The city plans to condemn a beauty salon and landscaping business on North Main Street this year to make way for a new 130,000-square-foot public safety complex.
Seven of the 11 parcels needed for the estimated $43 million courthouse and Police Headquarters were purchased last year, including some vacant buildings, a deli and an adult bookstore.
A public hearing on the eminent domain procedure to acquire the remaining properties will be held at 7 p.m. Feb. 20 in City Hall, 745 Main St.
"I feel very confident that all the property owners were given ample time and were dealt with fairly by the city," Mayor Vince Anello said Sunday. "I know that we've offered all the property owners not just the fair market value but we've gone beyond that."
Besides the salon and landscaping business, a park owned by the Main Street Business and Professional Association and a mixed-use building owned by the nonprofit Center City Neighborhood Development Corp. also are needed.
Owners of the latter properties both say they expect to soon sign a contract with the courthouse developers, but the two small-business owners apparently aren't happy with what they have been offered.
Kenneth J. Smith, who runs a retail landscaping and snowplowing business at 915 Cleveland Ave., says the time and cost of relocation are the biggest drawbacks to selling.
"I cannot replace what I have for what they're offering me," Smith said in August. "I can't even get close to that."
He bought the property from the city for $4,000 in 1997 and moved his business into its 4,200-square-foot warehouse and office, now assessed at $29,600.
Monica Boyle owns and operates Shear Elegance at 1931 Main St., which she bought for $25,500 in 2001.
Smith would not say what he has been offered for his property, and Boyle could not be reached to comment Sunday.
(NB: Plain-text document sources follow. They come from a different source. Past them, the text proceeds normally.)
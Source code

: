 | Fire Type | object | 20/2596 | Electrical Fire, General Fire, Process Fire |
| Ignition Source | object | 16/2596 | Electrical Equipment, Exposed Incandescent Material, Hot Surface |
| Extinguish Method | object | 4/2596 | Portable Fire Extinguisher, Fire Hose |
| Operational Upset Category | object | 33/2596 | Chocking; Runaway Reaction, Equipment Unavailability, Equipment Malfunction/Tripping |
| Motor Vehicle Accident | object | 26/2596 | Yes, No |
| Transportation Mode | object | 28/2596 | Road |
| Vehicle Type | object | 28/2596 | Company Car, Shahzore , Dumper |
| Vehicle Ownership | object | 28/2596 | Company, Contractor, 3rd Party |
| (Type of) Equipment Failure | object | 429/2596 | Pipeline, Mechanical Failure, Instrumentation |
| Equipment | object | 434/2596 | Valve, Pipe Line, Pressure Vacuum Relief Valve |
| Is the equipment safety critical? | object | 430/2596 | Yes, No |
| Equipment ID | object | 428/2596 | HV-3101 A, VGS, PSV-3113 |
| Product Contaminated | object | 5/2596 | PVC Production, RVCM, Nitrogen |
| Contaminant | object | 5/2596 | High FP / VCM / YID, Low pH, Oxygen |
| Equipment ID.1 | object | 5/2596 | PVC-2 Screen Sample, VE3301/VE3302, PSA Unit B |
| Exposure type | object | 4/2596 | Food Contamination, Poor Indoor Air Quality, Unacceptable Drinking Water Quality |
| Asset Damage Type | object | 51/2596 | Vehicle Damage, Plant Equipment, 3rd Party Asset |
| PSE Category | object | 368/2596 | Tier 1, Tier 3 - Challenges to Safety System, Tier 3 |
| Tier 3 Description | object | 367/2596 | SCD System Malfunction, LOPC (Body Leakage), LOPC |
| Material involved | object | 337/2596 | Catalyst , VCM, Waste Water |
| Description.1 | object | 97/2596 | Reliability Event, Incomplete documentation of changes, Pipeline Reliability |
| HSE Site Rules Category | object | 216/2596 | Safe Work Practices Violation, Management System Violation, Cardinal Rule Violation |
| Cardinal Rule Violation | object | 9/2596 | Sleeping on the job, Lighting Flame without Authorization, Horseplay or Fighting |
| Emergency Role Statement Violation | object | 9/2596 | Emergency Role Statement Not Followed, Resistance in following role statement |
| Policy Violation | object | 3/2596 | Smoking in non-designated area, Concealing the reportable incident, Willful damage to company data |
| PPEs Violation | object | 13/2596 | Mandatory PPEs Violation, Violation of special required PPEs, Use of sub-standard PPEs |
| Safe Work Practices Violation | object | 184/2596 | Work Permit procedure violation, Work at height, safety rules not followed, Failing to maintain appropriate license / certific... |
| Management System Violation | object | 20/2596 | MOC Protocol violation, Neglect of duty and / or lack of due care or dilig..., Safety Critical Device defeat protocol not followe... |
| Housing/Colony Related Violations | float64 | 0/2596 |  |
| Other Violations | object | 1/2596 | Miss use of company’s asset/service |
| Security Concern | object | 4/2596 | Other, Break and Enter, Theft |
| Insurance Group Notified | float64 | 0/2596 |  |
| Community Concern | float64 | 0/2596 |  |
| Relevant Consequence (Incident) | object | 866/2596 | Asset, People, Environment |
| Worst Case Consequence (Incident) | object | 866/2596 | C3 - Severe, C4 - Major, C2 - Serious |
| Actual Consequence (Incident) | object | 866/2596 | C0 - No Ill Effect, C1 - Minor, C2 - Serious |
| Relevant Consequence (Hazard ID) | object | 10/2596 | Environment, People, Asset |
"I'm very sympathetic to the people that work there and own businesses that are being displaced," said Laurie Davis, who heads the volunteer city Courthouse Advisory Committee and works on Main Street. "On the other hand, we're mandated by the state to build this, and there's a thousand reasons I can tell you why it's the best place."
The North Main Street location, a four-acre site bounded by Michigan and Cleveland avenues and Main and 10th streets, was the proposed site with the largest amount of city-owned land, she said, and could help revitalize a once-booming commercial strip.
John C. Drake, Center City's executive director, said his nonprofit housing agency is happy with its proposed contract for its building at 1901 Main St., which has office space and apartments, assessed at $163,200.
"It's what we were looking for, which is a fair value," Drake said. "Our contract includes expenses for the relocation of tenants."
Anello said the city's economic development office also has tried to offer affected business owners help to relocate.
"The point that's been made clear to us is that they want more money," Anello said of the holdouts.